◆ YOUR GOAL ◆
An exact copy of every record below is needed, with all pictures removed.
━━ RECORDS TO PROCESS ━━
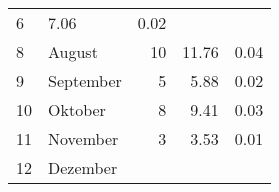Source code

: \begin{longtable}{lXrrr}
       \num{6} &
       \num[round-mode=places,round-precision=2]{7.06} &
         \num[round-mode=places,round-precision=2]{0.02} \\

     8 &
     \multicolumn{1}{X}{ August   } &


       \num{10} &
       \num[round-mode=places,round-precision=2]{11.76} &
         \num[round-mode=places,round-precision=2]{0.04} \\

     9 &
     \multicolumn{1}{X}{ September   } &


       \num{5} &
       \num[round-mode=places,round-precision=2]{5.88} &
         \num[round-mode=places,round-precision=2]{0.02} \\

     10 &
     \multicolumn{1}{X}{ Oktober   } &


       \num{8} &
       \num[round-mode=places,round-precision=2]{9.41} &
         \num[round-mode=places,round-precision=2]{0.03} \\

     11 &
     \multicolumn{1}{X}{ November   } &


       \num{3} &
       \num[round-mode=places,round-precision=2]{3.53} &
         \num[round-mode=places,round-precision=2]{0.01} \\

     12 &
     \multicolumn{1}{X}{ Dezember   } &



\end{longtable}

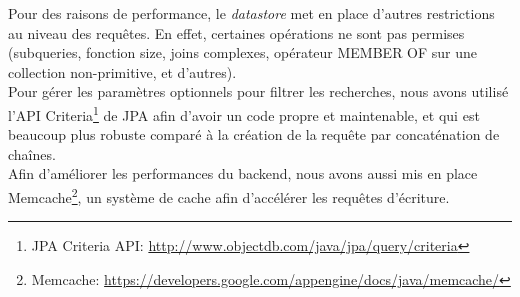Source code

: Pour des raisons de performance, le \emph{datastore} met en place d’autres
restrictions au niveau des requêtes. En effet, certaines opérations ne sont pas permises
(subqueries, fonction size, joins complexes, opérateur MEMBER OF sur une
collection non-primitive, et d'autres).\\

Pour gérer les paramètres optionnels pour filtrer les recherches, nous avons
utilisé l’API Criteria\footnote{JPA Criteria API:
\url{http://www.objectdb.com/java/jpa/query/criteria}} de JPA afin d’avoir un
code propre et maintenable, et qui est beaucoup plus robuste comparé à la
création de la requête par concaténation de chaînes.\\

Afin d'améliorer les performances du backend, nous avons aussi mis en place
Memcache\footnote{Memcache:
\url{https://developers.google.com/appengine/docs/java/memcache/}}, un système
de cache afin d'accélérer les requêtes d'écriture.
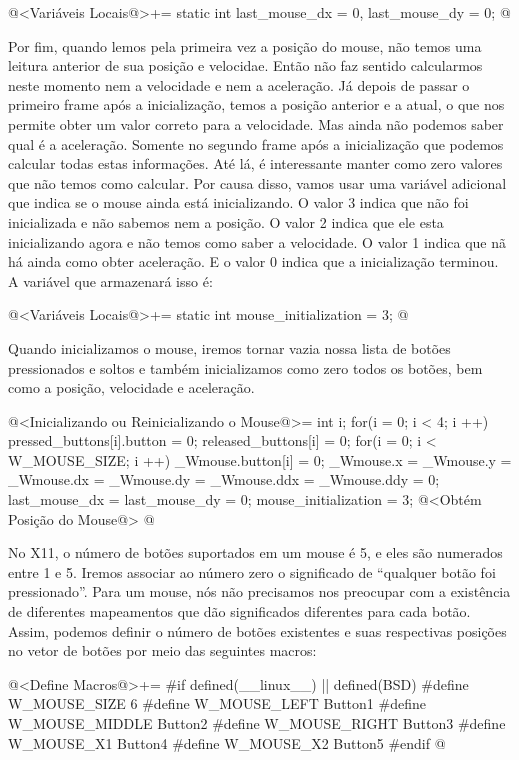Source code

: \iniciocodigo
@<Variáveis Locais@>+=
static int last_mouse_dx = 0, last_mouse_dy = 0;
@
\fimcodigo

Por fim, quando lemos pela primeira vez a posição do mouse, não temos
uma leitura anterior de sua posição e velocidae. Então não faz sentido
calcularmos neste momento nem a velocidade e nem a aceleração. Já
depois de passar o primeiro frame após a inicialização, temos a
posição anterior e a atual, o que nos permite obter um valor correto
para a velocidade. Mas ainda não podemos saber qual é a
aceleração. Somente no segundo frame após a inicialização que podemos
calcular todas estas informações. Até lá, é interessante manter como
zero valores que não temos como calcular. Por causa disso, vamos usar
uma variável adicional que indica se o mouse ainda está
inicializando. O valor 3 indica que não foi inicializada e não sabemos
nem a posição. O valor 2 indica que ele esta inicializando agora e não
temos como saber a velocidade. O valor 1 indica que nã há ainda como
obter aceleração. E o valor 0 indica que a inicialização terminou. A
variável que armazenará isso é:

\iniciocodigo
@<Variáveis Locais@>+=
static int mouse_initialization = 3;
@
\fimcodigo

Quando inicializamos o mouse, iremos tornar vazia nossa lista de
botões pressionados e soltos e também inicializamos como zero todos os
botões, bem como a posição, velocidade e aceleração.

\iniciocodigo
@<Inicializando ou Reinicializando o Mouse@>=
{
  int i;
  for(i = 0; i < 4; i ++){
    pressed_buttons[i].button = 0;
    released_buttons[i] = 0;
  }
  for(i = 0; i < W_MOUSE_SIZE; i ++)
    _Wmouse.button[i] = 0;
  _Wmouse.x = _Wmouse.y = _Wmouse.dx = _Wmouse.dy = _Wmouse.ddx = _Wmouse.ddy = 0;
  last_mouse_dx = last_mouse_dy = 0;
  mouse_initialization = 3;
  @<Obtém Posição do Mouse@>
}
@
\fimcodigo


No X11, o número de botões suportados em um mouse é 5, e eles são
numerados entre 1 e 5. Iremos associar ao número zero o significado de
``qualquer botão foi pressionado''. Para um mouse, nós não precisamos
nos preocupar com a existência de diferentes mapeamentos que dão
significados diferentes para cada botão. Assim, podemos definir o
número de botões existentes e suas respectivas posições no vetor de
botões por meio das seguintes macros:

\iniciocodigo
@<Define Macros@>+=
#if defined(__linux__) || defined(BSD)
#define W_MOUSE_SIZE 6
#define W_MOUSE_LEFT   Button1
#define W_MOUSE_MIDDLE Button2
#define W_MOUSE_RIGHT  Button3
#define W_MOUSE_X1     Button4
#define W_MOUSE_X2     Button5
#endif
@
\fimcodigo

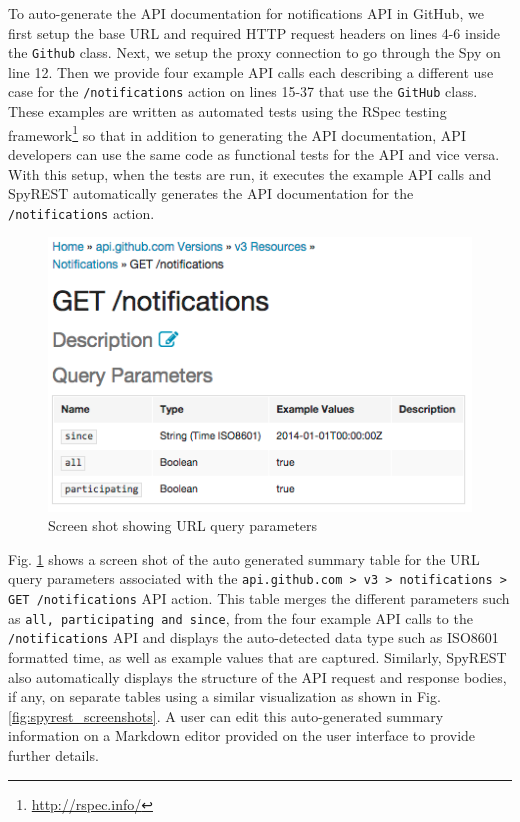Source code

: \documentclass[conference]{IEEEtran}
\begin{document}
To auto-generate the API documentation for notifications API in GitHub, we first setup the base URL and required HTTP request headers on lines 4-6 inside the \texttt{Github} class. Next, we setup the proxy connection to go through the Spy on line 12. Then we provide four example API calls each describing a different use case for the \texttt{/notifications} action on lines 15-37 that use the \texttt{GitHub} class. These examples are written as automated tests using the RSpec testing framework\footnote{\url{http://rspec.info/}} so that in addition to generating the API documentation, API developers can use the same code as functional tests for the API and vice versa. With this setup, when the tests are run, it executes the example API calls and SpyREST automatically generates the API documentation for the \texttt{/notifications} action.


\begin{figure}[!tbh]
  \centering
  \includegraphics[width=\linewidth]{notifications_query.png}
  \caption{Screen shot showing URL query parameters}
  \label{fig:notifications_query}
\end{figure}

Fig. \ref{fig:notifications_query} shows a screen shot of the auto generated summary table for the URL query parameters associated with the \texttt{api.github.com > v3 > notifications > GET /notifications} API action. This table merges the different parameters such as \texttt{all, participating and since}, from the four example API calls to the \texttt{/notifications} API and displays the auto-detected data type such as ISO8601 formatted time, as well as example values that are captured. Similarly, SpyREST also automatically displays the structure of the API request and response bodies, if any, on separate tables using a similar visualization as shown in Fig. \ref{fig:spyrest_screenshots}. A user can edit this auto-generated summary information on a Markdown editor provided on the user interface to provide further details.
\end{document}
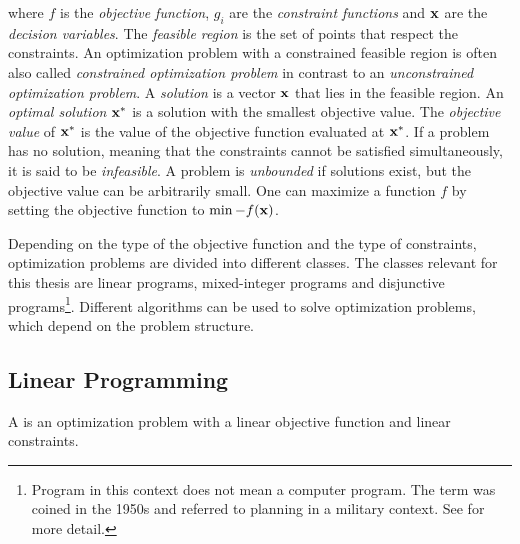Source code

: \quad where $f$ is the \textit{objective function}, $g_i$ are the \textit{constraint functions} and $\bold x$ are the \textit{decision variables}. %
The \textit{feasible region} is the set of points that respect the constraints. An optimization problem with a constrained feasible region is often also called \textit{constrained optimization problem} in contrast to an \textit{unconstrained optimization problem}. A \textit{solution} is a vector $\bold x$ that lies in the feasible region. An \textit{optimal solution} $\bold x^*$ is a solution with the smallest objective value. The \textit{objective value} of $\bold x^*$ is the value of the objective function evaluated at $\bold x^*$. If a problem has no solution, meaning that the constraints cannot be satisfied simultaneously, it is said to be \textit{infeasible}. A problem is \textit{unbounded} if solutions exist, but the objective value can be arbitrarily small.
One can maximize a function $f$ by setting the objective function to $\min -f(\bold x)$.

Depending on the type of the objective function and the type of constraints, optimization problems are divided into different classes. The classes relevant for this thesis are linear programs, mixed-integer programs and disjunctive programs\footnote[1]{Program in this context does not mean a computer program. The term was coined in the 1950s and referred to planning in a military context. See \cite{understanding_lp} for more detail.}. 
Different algorithms can be used to solve optimization problems, which depend on the problem structure.

\subsection{Linear Programming} \label{section:Linear Programming}
A  is an optimization problem with a linear objective function and linear constraints.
━━━
◆ ANSWER AREA ◆
Source code

: \begin{longtable}{lXrrr}
       \num{6} &
       \num[round-mode=places,round-precision=2]{7.06} &
         \num[round-mode=places,round-precision=2]{0.02} \\

     8 &
     \multicolumn{1}{X}{ August   } &


       \num{10} &
       \num[round-mode=places,round-precision=2]{11.76} &
         \num[round-mode=places,round-precision=2]{0.04} \\

     9 &
     \multicolumn{1}{X}{ September   } &


       \num{5} &
       \num[round-mode=places,round-precision=2]{5.88} &
         \num[round-mode=places,round-precision=2]{0.02} \\

     10 &
     \multicolumn{1}{X}{ Oktober   } &


       \num{8} &
       \num[round-mode=places,round-precision=2]{9.41} &
         \num[round-mode=places,round-precision=2]{0.03} \\

     11 &
     \multicolumn{1}{X}{ November   } &


       \num{3} &
       \num[round-mode=places,round-precision=2]{3.53} &
         \num[round-mode=places,round-precision=2]{0.01} \\

     12 &
     \multicolumn{1}{X}{ Dezember   } &



\end{longtable}

Source code

: Pour des raisons de performance, le \emph{datastore} met en place d’autres
restrictions au niveau des requêtes. En effet, certaines opérations ne sont pas permises
(subqueries, fonction size, joins complexes, opérateur MEMBER OF sur une
collection non-primitive, et d'autres).\\

Pour gérer les paramètres optionnels pour filtrer les recherches, nous avons
utilisé l’API Criteria\footnote{JPA Criteria API:
\url{http://www.objectdb.com/java/jpa/query/criteria}} de JPA afin d’avoir un
code propre et maintenable, et qui est beaucoup plus robuste comparé à la
création de la requête par concaténation de chaînes.\\

Afin d'améliorer les performances du backend, nous avons aussi mis en place
Memcache\footnote{Memcache:
\url{https://developers.google.com/appengine/docs/java/memcache/}}, un système
de cache afin d'accélérer les requêtes d'écriture.
Source code

: \iniciocodigo
@<Variáveis Locais@>+=
static int last_mouse_dx = 0, last_mouse_dy = 0;
@
\fimcodigo

Por fim, quando lemos pela primeira vez a posição do mouse, não temos
uma leitura anterior de sua posição e velocidae. Então não faz sentido
calcularmos neste momento nem a velocidade e nem a aceleração. Já
depois de passar o primeiro frame após a inicialização, temos a
posição anterior e a atual, o que nos permite obter um valor correto
para a velocidade. Mas ainda não podemos saber qual é a
aceleração. Somente no segundo frame após a inicialização que podemos
calcular todas estas informações. Até lá, é interessante manter como
zero valores que não temos como calcular. Por causa disso, vamos usar
uma variável adicional que indica se o mouse ainda está
inicializando. O valor 3 indica que não foi inicializada e não sabemos
nem a posição. O valor 2 indica que ele esta inicializando agora e não
temos como saber a velocidade. O valor 1 indica que nã há ainda como
obter aceleração. E o valor 0 indica que a inicialização terminou. A
variável que armazenará isso é:

\iniciocodigo
@<Variáveis Locais@>+=
static int mouse_initialization = 3;
@
\fimcodigo

Quando inicializamos o mouse, iremos tornar vazia nossa lista de
botões pressionados e soltos e também inicializamos como zero todos os
botões, bem como a posição, velocidade e aceleração.

\iniciocodigo
@<Inicializando ou Reinicializando o Mouse@>=
{
  int i;
  for(i = 0; i < 4; i ++){
    pressed_buttons[i].button = 0;
    released_buttons[i] = 0;
  }
  for(i = 0; i < W_MOUSE_SIZE; i ++)
    _Wmouse.button[i] = 0;
  _Wmouse.x = _Wmouse.y = _Wmouse.dx = _Wmouse.dy = _Wmouse.ddx = _Wmouse.ddy = 0;
  last_mouse_dx = last_mouse_dy = 0;
  mouse_initialization = 3;
  @<Obtém Posição do Mouse@>
}
@
\fimcodigo


No X11, o número de botões suportados em um mouse é 5, e eles são
numerados entre 1 e 5. Iremos associar ao número zero o significado de
``qualquer botão foi pressionado''. Para um mouse, nós não precisamos
nos preocupar com a existência de diferentes mapeamentos que dão
significados diferentes para cada botão. Assim, podemos definir o
número de botões existentes e suas respectivas posições no vetor de
botões por meio das seguintes macros:

\iniciocodigo
@<Define Macros@>+=
#if defined(__linux__) || defined(BSD)
#define W_MOUSE_SIZE 6
#define W_MOUSE_LEFT   Button1
#define W_MOUSE_MIDDLE Button2
#define W_MOUSE_RIGHT  Button3
#define W_MOUSE_X1     Button4
#define W_MOUSE_X2     Button5
#endif
@
\fimcodigo

Source code

: \documentclass[conference]{IEEEtran}
\begin{document}
To auto-generate the API documentation for notifications API in GitHub, we first setup the base URL and required HTTP request headers on lines 4-6 inside the \texttt{Github} class. Next, we setup the proxy connection to go through the Spy on line 12. Then we provide four example API calls each describing a different use case for the \texttt{/notifications} action on lines 15-37 that use the \texttt{GitHub} class. These examples are written as automated tests using the RSpec testing framework\footnote{\url{http://rspec.info/}} so that in addition to generating the API documentation, API developers can use the same code as functional tests for the API and vice versa. With this setup, when the tests are run, it executes the example API calls and SpyREST automatically generates the API documentation for the \texttt{/notifications} action.


\begin{figure}[!tbh]
  \centering
  \includegraphics[width=\linewidth]{notifications_query.png}
  \caption{Screen shot showing URL query parameters}
  \label{fig:notifications_query}
\end{figure}

Fig. \ref{fig:notifications_query} shows a screen shot of the auto generated summary table for the URL query parameters associated with the \texttt{api.github.com > v3 > notifications > GET /notifications} API action. This table merges the different parameters such as \texttt{all, participating and since}, from the four example API calls to the \texttt{/notifications} API and displays the auto-detected data type such as ISO8601 formatted time, as well as example values that are captured. Similarly, SpyREST also automatically displays the structure of the API request and response bodies, if any, on separate tables using a similar visualization as shown in Fig. \ref{fig:spyrest_screenshots}. A user can edit this auto-generated summary information on a Markdown editor provided on the user interface to provide further details.
\end{document}
Source code

: \quad where $f$ is the \textit{objective function}, $g_i$ are the \textit{constraint functions} and $\bold x$ are the \textit{decision variables}. %
The \textit{feasible region} is the set of points that respect the constraints. An optimization problem with a constrained feasible region is often also called \textit{constrained optimization problem} in contrast to an \textit{unconstrained optimization problem}. A \textit{solution} is a vector $\bold x$ that lies in the feasible region. An \textit{optimal solution} $\bold x^*$ is a solution with the smallest objective value. The \textit{objective value} of $\bold x^*$ is the value of the objective function evaluated at $\bold x^*$. If a problem has no solution, meaning that the constraints cannot be satisfied simultaneously, it is said to be \textit{infeasible}. A problem is \textit{unbounded} if solutions exist, but the objective value can be arbitrarily small.
One can maximize a function $f$ by setting the objective function to $\min -f(\bold x)$.

Depending on the type of the objective function and the type of constraints, optimization problems are divided into different classes. The classes relevant for this thesis are linear programs, mixed-integer programs and disjunctive programs\footnote[1]{Program in this context does not mean a computer program. The term was coined in the 1950s and referred to planning in a military context. See \cite{understanding_lp} for more detail.}. 
Different algorithms can be used to solve optimization problems, which depend on the problem structure.

\subsection{Linear Programming} \label{section:Linear Programming}
A  is an optimization problem with a linear objective function and linear constraints.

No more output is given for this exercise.